Problem statement:
Write the entries below out again exactly, but skip the pictures.

The data:
BEGIN

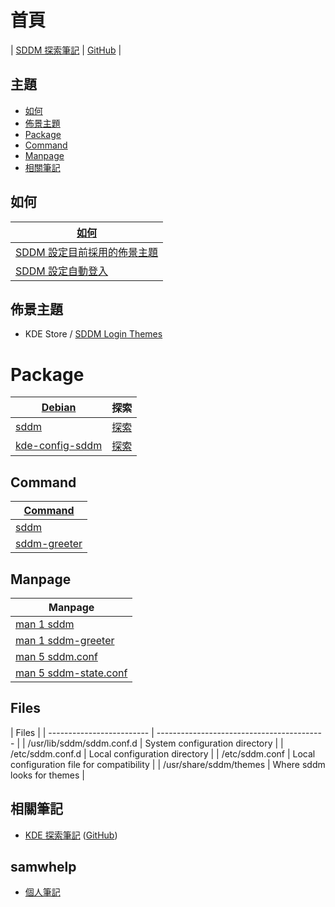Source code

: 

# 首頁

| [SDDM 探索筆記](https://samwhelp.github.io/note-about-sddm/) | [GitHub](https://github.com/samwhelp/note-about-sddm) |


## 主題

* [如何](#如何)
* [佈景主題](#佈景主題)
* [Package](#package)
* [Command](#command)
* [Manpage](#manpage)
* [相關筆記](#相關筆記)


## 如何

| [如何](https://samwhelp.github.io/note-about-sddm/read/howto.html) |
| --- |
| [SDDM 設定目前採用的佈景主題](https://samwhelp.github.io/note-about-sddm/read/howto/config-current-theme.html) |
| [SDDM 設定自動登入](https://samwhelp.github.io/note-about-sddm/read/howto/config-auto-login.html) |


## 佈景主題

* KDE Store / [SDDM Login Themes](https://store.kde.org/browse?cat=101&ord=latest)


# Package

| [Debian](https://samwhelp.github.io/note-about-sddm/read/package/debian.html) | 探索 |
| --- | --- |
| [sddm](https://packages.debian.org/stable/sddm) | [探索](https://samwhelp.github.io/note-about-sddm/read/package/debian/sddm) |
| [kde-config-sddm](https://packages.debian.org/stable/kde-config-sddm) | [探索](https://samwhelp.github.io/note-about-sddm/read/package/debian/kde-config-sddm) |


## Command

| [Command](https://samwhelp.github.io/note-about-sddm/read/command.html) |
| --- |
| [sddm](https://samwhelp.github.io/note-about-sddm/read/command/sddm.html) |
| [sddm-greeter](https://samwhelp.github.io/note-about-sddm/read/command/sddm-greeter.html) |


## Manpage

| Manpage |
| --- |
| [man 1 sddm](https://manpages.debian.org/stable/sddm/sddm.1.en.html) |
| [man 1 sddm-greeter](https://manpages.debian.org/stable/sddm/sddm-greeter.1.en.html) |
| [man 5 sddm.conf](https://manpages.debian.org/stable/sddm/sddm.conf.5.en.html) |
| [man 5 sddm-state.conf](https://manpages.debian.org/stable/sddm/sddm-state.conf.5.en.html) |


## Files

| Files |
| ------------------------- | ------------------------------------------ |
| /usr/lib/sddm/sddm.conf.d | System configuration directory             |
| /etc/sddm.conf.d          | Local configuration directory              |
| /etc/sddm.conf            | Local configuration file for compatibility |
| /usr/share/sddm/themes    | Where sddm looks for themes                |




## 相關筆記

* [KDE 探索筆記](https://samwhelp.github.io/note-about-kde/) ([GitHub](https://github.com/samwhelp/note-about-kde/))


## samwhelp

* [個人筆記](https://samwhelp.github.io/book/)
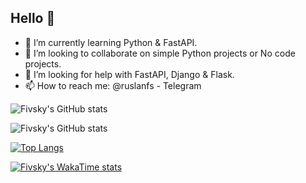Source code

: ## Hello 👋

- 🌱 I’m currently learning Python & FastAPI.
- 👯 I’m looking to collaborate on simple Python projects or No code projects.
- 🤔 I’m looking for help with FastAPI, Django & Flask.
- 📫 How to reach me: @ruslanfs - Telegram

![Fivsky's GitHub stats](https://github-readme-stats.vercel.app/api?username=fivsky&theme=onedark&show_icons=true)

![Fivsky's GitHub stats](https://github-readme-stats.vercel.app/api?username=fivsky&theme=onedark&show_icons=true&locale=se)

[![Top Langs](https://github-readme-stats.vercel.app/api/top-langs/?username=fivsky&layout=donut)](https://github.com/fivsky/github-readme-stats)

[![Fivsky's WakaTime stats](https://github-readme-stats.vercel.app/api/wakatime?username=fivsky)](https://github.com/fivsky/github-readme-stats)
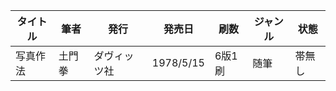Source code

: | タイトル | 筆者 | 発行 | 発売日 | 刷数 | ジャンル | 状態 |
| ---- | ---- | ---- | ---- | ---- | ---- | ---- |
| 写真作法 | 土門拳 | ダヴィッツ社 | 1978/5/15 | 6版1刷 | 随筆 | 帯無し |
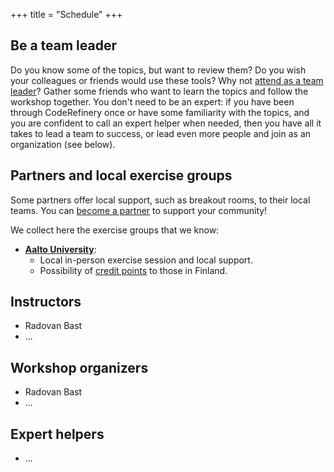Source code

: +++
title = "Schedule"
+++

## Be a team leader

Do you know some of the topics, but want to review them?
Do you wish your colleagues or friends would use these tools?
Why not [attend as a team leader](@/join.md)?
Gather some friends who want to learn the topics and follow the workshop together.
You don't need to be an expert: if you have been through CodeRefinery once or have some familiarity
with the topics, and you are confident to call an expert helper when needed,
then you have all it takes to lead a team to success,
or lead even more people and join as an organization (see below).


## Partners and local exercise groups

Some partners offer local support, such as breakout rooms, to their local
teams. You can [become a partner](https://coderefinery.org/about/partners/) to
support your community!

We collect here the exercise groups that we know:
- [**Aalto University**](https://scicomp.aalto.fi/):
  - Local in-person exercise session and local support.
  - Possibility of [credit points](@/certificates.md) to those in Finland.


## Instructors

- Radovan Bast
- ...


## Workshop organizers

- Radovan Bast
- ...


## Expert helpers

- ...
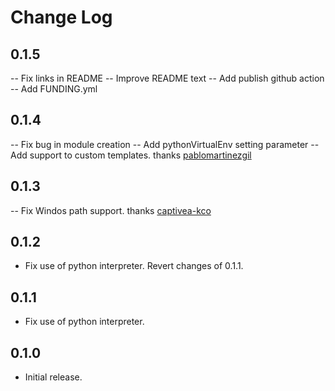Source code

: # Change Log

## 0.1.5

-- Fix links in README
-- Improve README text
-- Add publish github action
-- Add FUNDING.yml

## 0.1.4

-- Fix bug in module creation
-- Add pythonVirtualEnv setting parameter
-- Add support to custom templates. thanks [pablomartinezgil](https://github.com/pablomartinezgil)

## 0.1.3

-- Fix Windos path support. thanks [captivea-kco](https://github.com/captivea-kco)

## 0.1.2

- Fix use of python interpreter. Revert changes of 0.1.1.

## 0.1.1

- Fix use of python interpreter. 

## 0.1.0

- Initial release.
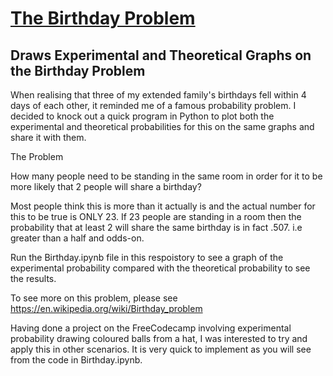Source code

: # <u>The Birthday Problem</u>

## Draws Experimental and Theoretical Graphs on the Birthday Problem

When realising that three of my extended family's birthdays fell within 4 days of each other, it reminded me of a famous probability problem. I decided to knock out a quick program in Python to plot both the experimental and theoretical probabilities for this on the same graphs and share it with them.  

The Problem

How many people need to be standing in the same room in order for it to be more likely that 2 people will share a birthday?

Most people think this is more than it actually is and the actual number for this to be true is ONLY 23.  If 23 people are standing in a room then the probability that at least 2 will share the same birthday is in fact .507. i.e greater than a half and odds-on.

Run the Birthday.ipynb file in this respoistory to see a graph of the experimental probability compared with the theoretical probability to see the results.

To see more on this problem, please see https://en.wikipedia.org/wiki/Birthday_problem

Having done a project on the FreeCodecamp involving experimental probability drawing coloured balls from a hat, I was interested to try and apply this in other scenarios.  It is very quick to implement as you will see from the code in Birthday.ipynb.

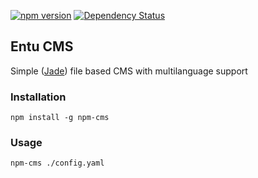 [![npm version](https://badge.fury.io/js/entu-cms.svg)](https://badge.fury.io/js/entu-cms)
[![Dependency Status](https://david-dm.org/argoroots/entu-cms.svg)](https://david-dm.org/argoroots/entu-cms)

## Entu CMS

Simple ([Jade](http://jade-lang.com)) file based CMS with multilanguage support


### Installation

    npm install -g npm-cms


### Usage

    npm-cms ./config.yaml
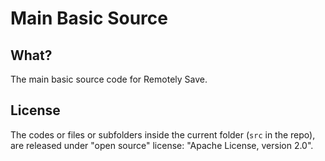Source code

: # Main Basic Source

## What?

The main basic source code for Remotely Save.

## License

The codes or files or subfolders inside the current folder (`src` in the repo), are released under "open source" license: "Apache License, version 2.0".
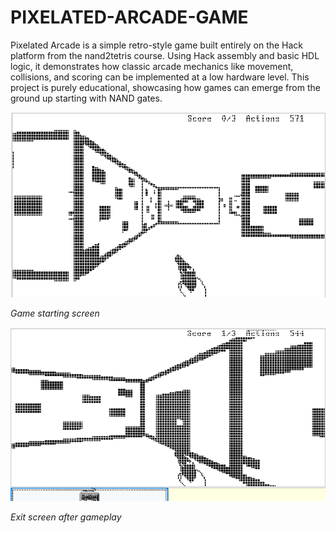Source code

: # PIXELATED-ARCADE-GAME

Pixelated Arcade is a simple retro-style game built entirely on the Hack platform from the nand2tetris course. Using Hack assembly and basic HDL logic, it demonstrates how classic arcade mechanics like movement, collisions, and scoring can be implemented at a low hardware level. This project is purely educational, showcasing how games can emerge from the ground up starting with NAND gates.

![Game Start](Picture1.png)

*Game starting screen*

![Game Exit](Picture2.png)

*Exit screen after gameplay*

END

Completed task:
Source code

: 

# 首頁

| [SDDM 探索筆記](https://samwhelp.github.io/note-about-sddm/) | [GitHub](https://github.com/samwhelp/note-about-sddm) |


## 主題

* [如何](#如何)
* [佈景主題](#佈景主題)
* [Package](#package)
* [Command](#command)
* [Manpage](#manpage)
* [相關筆記](#相關筆記)


## 如何

| [如何](https://samwhelp.github.io/note-about-sddm/read/howto.html) |
| --- |
| [SDDM 設定目前採用的佈景主題](https://samwhelp.github.io/note-about-sddm/read/howto/config-current-theme.html) |
| [SDDM 設定自動登入](https://samwhelp.github.io/note-about-sddm/read/howto/config-auto-login.html) |


## 佈景主題

* KDE Store / [SDDM Login Themes](https://store.kde.org/browse?cat=101&ord=latest)


# Package

| [Debian](https://samwhelp.github.io/note-about-sddm/read/package/debian.html) | 探索 |
| --- | --- |
| [sddm](https://packages.debian.org/stable/sddm) | [探索](https://samwhelp.github.io/note-about-sddm/read/package/debian/sddm) |
| [kde-config-sddm](https://packages.debian.org/stable/kde-config-sddm) | [探索](https://samwhelp.github.io/note-about-sddm/read/package/debian/kde-config-sddm) |


## Command

| [Command](https://samwhelp.github.io/note-about-sddm/read/command.html) |
| --- |
| [sddm](https://samwhelp.github.io/note-about-sddm/read/command/sddm.html) |
| [sddm-greeter](https://samwhelp.github.io/note-about-sddm/read/command/sddm-greeter.html) |


## Manpage

| Manpage |
| --- |
| [man 1 sddm](https://manpages.debian.org/stable/sddm/sddm.1.en.html) |
| [man 1 sddm-greeter](https://manpages.debian.org/stable/sddm/sddm-greeter.1.en.html) |
| [man 5 sddm.conf](https://manpages.debian.org/stable/sddm/sddm.conf.5.en.html) |
| [man 5 sddm-state.conf](https://manpages.debian.org/stable/sddm/sddm-state.conf.5.en.html) |


## Files

| Files |
| ------------------------- | ------------------------------------------ |
| /usr/lib/sddm/sddm.conf.d | System configuration directory             |
| /etc/sddm.conf.d          | Local configuration directory              |
| /etc/sddm.conf            | Local configuration file for compatibility |
| /usr/share/sddm/themes    | Where sddm looks for themes                |




## 相關筆記

* [KDE 探索筆記](https://samwhelp.github.io/note-about-kde/) ([GitHub](https://github.com/samwhelp/note-about-kde/))


## samwhelp

* [個人筆記](https://samwhelp.github.io/book/)
Source code

: ## Hello 👋

- 🌱 I’m currently learning Python & FastAPI.
- 👯 I’m looking to collaborate on simple Python projects or No code projects.
- 🤔 I’m looking for help with FastAPI, Django & Flask.
- 📫 How to reach me: @ruslanfs - Telegram

![Fivsky's GitHub stats](https://github-readme-stats.vercel.app/api?username=fivsky&theme=onedark&show_icons=true)

![Fivsky's GitHub stats](https://github-readme-stats.vercel.app/api?username=fivsky&theme=onedark&show_icons=true&locale=se)

[![Top Langs](https://github-readme-stats.vercel.app/api/top-langs/?username=fivsky&layout=donut)](https://github.com/fivsky/github-readme-stats)

[![Fivsky's WakaTime stats](https://github-readme-stats.vercel.app/api/wakatime?username=fivsky)](https://github.com/fivsky/github-readme-stats)
Source code

: | タイトル | 筆者 | 発行 | 発売日 | 刷数 | ジャンル | 状態 |
| ---- | ---- | ---- | ---- | ---- | ---- | ---- |
| 写真作法 | 土門拳 | ダヴィッツ社 | 1978/5/15 | 6版1刷 | 随筆 | 帯無し |
Source code

: +++
title = "Schedule"
+++

## Be a team leader

Do you know some of the topics, but want to review them?
Do you wish your colleagues or friends would use these tools?
Why not [attend as a team leader](@/join.md)?
Gather some friends who want to learn the topics and follow the workshop together.
You don't need to be an expert: if you have been through CodeRefinery once or have some familiarity
with the topics, and you are confident to call an expert helper when needed,
then you have all it takes to lead a team to success,
or lead even more people and join as an organization (see below).


## Partners and local exercise groups

Some partners offer local support, such as breakout rooms, to their local
teams. You can [become a partner](https://coderefinery.org/about/partners/) to
support your community!

We collect here the exercise groups that we know:
- [**Aalto University**](https://scicomp.aalto.fi/):
  - Local in-person exercise session and local support.
  - Possibility of [credit points](@/certificates.md) to those in Finland.


## Instructors

- Radovan Bast
- ...


## Workshop organizers

- Radovan Bast
- ...


## Expert helpers

- ...
Source code

: # Change Log

## 0.1.5

-- Fix links in README
-- Improve README text
-- Add publish github action
-- Add FUNDING.yml

## 0.1.4

-- Fix bug in module creation
-- Add pythonVirtualEnv setting parameter
-- Add support to custom templates. thanks [pablomartinezgil](https://github.com/pablomartinezgil)

## 0.1.3

-- Fix Windos path support. thanks [captivea-kco](https://github.com/captivea-kco)

## 0.1.2

- Fix use of python interpreter. Revert changes of 0.1.1.

## 0.1.1

- Fix use of python interpreter. 

## 0.1.0

- Initial release.
Source code

: # <u>The Birthday Problem</u>

## Draws Experimental and Theoretical Graphs on the Birthday Problem

When realising that three of my extended family's birthdays fell within 4 days of each other, it reminded me of a famous probability problem. I decided to knock out a quick program in Python to plot both the experimental and theoretical probabilities for this on the same graphs and share it with them.  

The Problem

How many people need to be standing in the same room in order for it to be more likely that 2 people will share a birthday?

Most people think this is more than it actually is and the actual number for this to be true is ONLY 23.  If 23 people are standing in a room then the probability that at least 2 will share the same birthday is in fact .507. i.e greater than a half and odds-on.

Run the Birthday.ipynb file in this respoistory to see a graph of the experimental probability compared with the theoretical probability to see the results.

To see more on this problem, please see https://en.wikipedia.org/wiki/Birthday_problem

Having done a project on the FreeCodecamp involving experimental probability drawing coloured balls from a hat, I was interested to try and apply this in other scenarios.  It is very quick to implement as you will see from the code in Birthday.ipynb.

 [![npm version](https://badge.fury.io/js/entu-cms.svg)](https://badge.fury.io/js/entu-cms)
[![Dependency Status](https://david-dm.org/argoroots/entu-cms.svg)](https://david-dm.org/argoroots/entu-cms)

## Entu CMS

Simple ([Jade](http://jade-lang.com)) file based CMS with multilanguage support


### Installation

    npm install -g npm-cms


### Usage

    npm-cms ./config.yaml
Source code

: # Main Basic Source

## What?

The main basic source code for Remotely Save.

## License

The codes or files or subfolders inside the current folder (`src` in the repo), are released under "open source" license: "Apache License, version 2.0".
Source code

: # PIXELATED-ARCADE-GAME

Pixelated Arcade is a simple retro-style game built entirely on the Hack platform from the nand2tetris course. Using Hack assembly and basic HDL logic, it demonstrates how classic arcade mechanics like movement, collisions, and scoring can be implemented at a low hardware level. This project is purely educational, showcasing how games can emerge from the ground up starting with NAND gates.

![Game Start](Picture1.png)

*Game starting screen*

![Game Exit](Picture2.png)

*Exit screen after gameplay*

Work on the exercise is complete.